Singapore International Violin Competition – Grand Finals 2015
Tchaikovsky Concerto – Sirena HUANG (USA)
Sibelius Concerto – Benny Yu-Chien TSENG (Taiwan)
Brahms Concerto – Richard LIN (Taiwan)
Singapore Symphony Orchestra
21 Jan 2015, Esplanade Concert Hall
Report by Derek Lim
Music competitions are where the dreams of many crash and die – sometimes unfairly so. One can certainly tell a technically good violinist from a technically less accomplished one from how cleanly, how fast they can play passages, how agile their fingers are, but beyond that, ranking of one musician above his peers, especially at the highest levels is not easy, and I do not envy the judges their difficult task of judging this, the first Singapore International Violin Competition.
The starry panel included Pierre Amoyal, Shmuel Ashkenasi (of the Vermeer Quartet) as well as jury chair Qian Zhou.
We heard three violinists tonight in the grand finale of the Singapore International Violin Competition.
First up was Sirena Huang, with the Tchaikovsky concerto – a warhorse that under the right hands can still dazzle and enchant. Unfortunately, that did not happen here, in an account that was technically perfect, but seemingly calculated to bore.
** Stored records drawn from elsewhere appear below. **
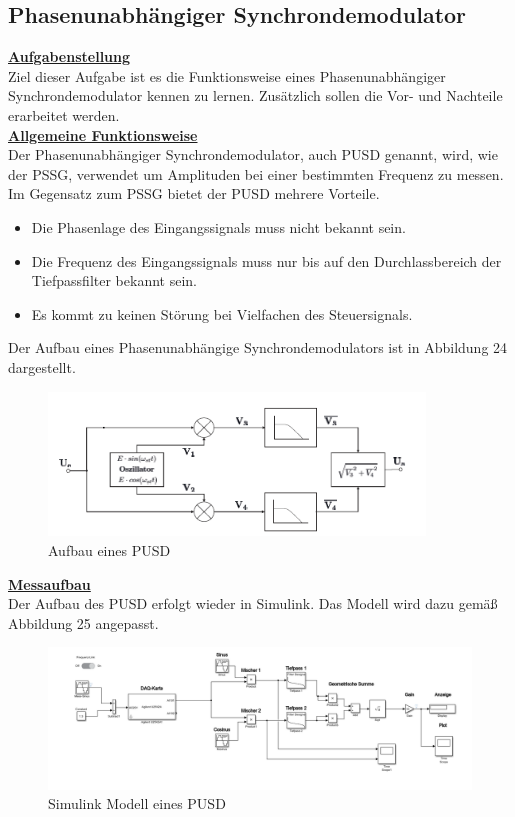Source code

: \documentclass[a4paper,12pt]{article}
\begin{document}
	\subsection{Phasenunabhängiger Synchrondemodulator}
	\underline{\textbf{Aufgabenstellung}} \\ \newline
	\noindent
	Ziel dieser Aufgabe ist es die Funktionsweise eines Phasenunabhängiger Synchrondemodulator kennen zu lernen. Zusätzlich sollen die Vor- und Nachteile erarbeitet werden.\\ \newline
	\underline{\textbf{Allgemeine Funktionsweise}} \\ \newline
	\noindent
	Der Phasenunabhängiger Synchrondemodulator, auch PUSD genannt, wird, wie der PSSG, verwendet um Amplituden bei einer bestimmten Frequenz zu messen.\newline
	Im Gegensatz zum PSSG bietet der PUSD mehrere Vorteile.
	\begin{itemize}
		\item Die Phasenlage des Eingangssignals muss nicht bekannt sein.
		\item Die Frequenz des Eingangssignals muss nur bis auf den Durchlassbereich der Tiefpassfilter bekannt sein.
		\item Es kommt zu keinen Störung bei Vielfachen des Steuersignals.
	\end{itemize}
	Der Aufbau eines Phasenunabhängige Synchrondemodulators ist in Abbildung 24 dargestellt.\newline
	\begin{figure}[H]
		\centering
		\includegraphics[width=10cm]{assets/pusd}
		\caption{Aufbau eines PUSD}
	\end{figure}
	\noindent
	\underline{\textbf{Messaufbau}} \\ \newline
	\noindent
	Der Aufbau des PUSD erfolgt wieder in Simulink. Das Modell wird dazu gemäß Abbildung 25 angepasst.
	\begin{figure}[H]
		\centering
		\includegraphics[width=15cm]{assets/pusd-modell}
		\caption{Simulink Modell eines PUSD}
	\end{figure}
\end{document}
At a competition finale, one expects technical finesse and perfection, yes, but also, hopefully, temperament, musicality and chance-taking. In this, Sirena was what music-loves have come to stereotype as an ‘Asian violinist’ – beautifully sweet tone, impeccable double and triple stops, incredibly reliable in the quick passages, but with no sense of what the music needed and little idea of how to shape it and what to communicate. She was far too careful and lacked fantasy – the last thing you’d expect in a piece like the Tchaikovsky.
My verdict: How ever did she get into the finals?
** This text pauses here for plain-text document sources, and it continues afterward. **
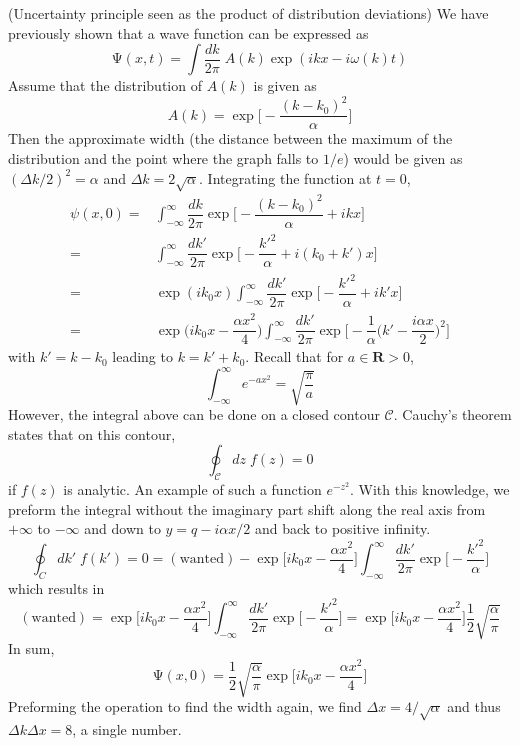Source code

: \begin{thm}
(Uncertainty principle seen as the product of distribution deviations) We have previously shown that a wave function can be expressed as
\[\mathrm{\Psi} (x,t)=\int \dfrac{dk}{2\pi }\;A(k)\exp(ikx-i\omega (k)t)\]
Assume that the distribution of $A(k)$ is given as
\[A(k)= \exp\Big[-\dfrac{(k-k_0)^2}{\alpha }\Big]\]
Then the approximate width (the distance between the maximum of the distribution and the point where the graph falls to $1/e$) would be given as $(\Delta k/2)^2=\alpha $ and $\Delta k=2\sqrt{\alpha }$. Integrating the function at $t=0$, 
\begin{align*}
	\psi  (x,0)=&\int_{-\infty }^{\infty } \dfrac{dk}{2\pi }\exp\Big[-\dfrac{(k-k_0)^2}{\alpha }+ikx\Big]\\
	=&\int _{-\infty }^{\infty }\dfrac{d k'}{2\pi }\exp\Big[-\dfrac{k'^2}{\alpha }+i(k_0+k')x\Big]\\
	=&\exp(ik_0x)\int _{-\infty }^{\infty }\dfrac{dk'}{2\pi }\exp\Big[-\dfrac{ k'^2}{\alpha }+ik'x\Big]\\
=&\exp\Big(ik_{0}x-\dfrac{\alpha x^2}{4}\Big)\int _{-\infty }^{\infty }\dfrac{dk'}{2\pi }\exp\Big[-\dfrac{1}{\alpha }\Big( k'-\dfrac{i\alpha x}{2}\Big)^2\Big]
\end{align*}
with $ k'=k-k_0$ leading to $k= k'+k_0$. Recall that for $a\in {\bm R}>0$,
\[\int _{-\infty }^{\infty }e^{-ax^2}=\sqrt{\dfrac{\pi }{a}}\]
However, the integral above can be done on a closed contour $\mathcal{C}$. Cauchy's theorem states that on this contour,
\[\oint_{\mathcal{C}}dz\;f(z)=0\]
if $f(z)$ is analytic. An example of such a function $e^{-z^2}$. With this knowledge, we preform the integral without the imaginary part shift along the real axis from $+\infty $ to $-\infty $ and down to $y=q-i\alpha x/2$ and back to positive infinity. 
\[\oint_{C}dk'\; f(k')=0=(\mathrm{wanted})-\exp\Big[ik_0x-\dfrac{\alpha x^2}{4}\Big]\int _{-\infty }^{\infty }\dfrac{d k'}{2\pi }\exp\Big[-\dfrac{k'^2}{\alpha }\Big] \]
which results in
\[(\mathrm{wanted})=\exp\Big[ik_0x-\dfrac{\alpha x^2}{4}\Big]\int _{-\infty }^{\infty }\dfrac{dk'}{2\pi }\exp\Big[-\dfrac{k'^2}{\alpha }\Big]=\exp\Big[ik_0x-\dfrac{\alpha x^2}{4}\Big]\dfrac{1}{2}\sqrt{\dfrac{\alpha }{\pi }}\]
In sum,
\[\mathrm{\Psi} (x,0)=\dfrac{1}{2}\sqrt{\dfrac{\alpha }{\pi }}\exp\Big[ik_0x-\dfrac{\alpha x^2}{4}\Big]\]
Preforming the operation to find the width again, we find $\Delta x=4/\sqrt{\alpha }$ and thus $\Delta k\Delta x=8$, a single number. 
\end{thm}
\vspace{2ex}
The tall and lanky Taiwanese violinist Richard Lin played the Brahms concerto after the interval. Technically just as assured, he was far more involved than Huang, but he squandered several expressive opportunities, including even the (admittedly ‘obvious’) dolce pianissimo passage after his impressive Joachim cadenza. The best performances of the Brahms happen when the soloist listens to the orchestra, and is ‘part’ of it, and that didn’t seem to happen here, with Lin taking on a more traditional ‘soloist’ role. The second movement, while played rather nicely, was out of his emotional depth, missing that bit of Brahmsian regret. The gypsy finale, blazed with a virtuosity that he seemed more comfortable with.
My verdict: Very good, much better than Huang. But still lacking something special.
The Sibelius concerto has seen an increasing appearance at competitions and is itself commonly paired with the Tchaikovsky concerto on disc nowadays, and it’s not difficult to see why – lots of chances for virtuosity to come through, numerous solo passages of great difficulty, chances for expressiveness. In this competition, out of 35 contestants, no less than 16 chose the Finnish composer’s warhorse, compared to 8 Tchaikovskys. 5 Brahms, 4 Mendelssohns, 1 Beethoven and 1 Prokofiev 2.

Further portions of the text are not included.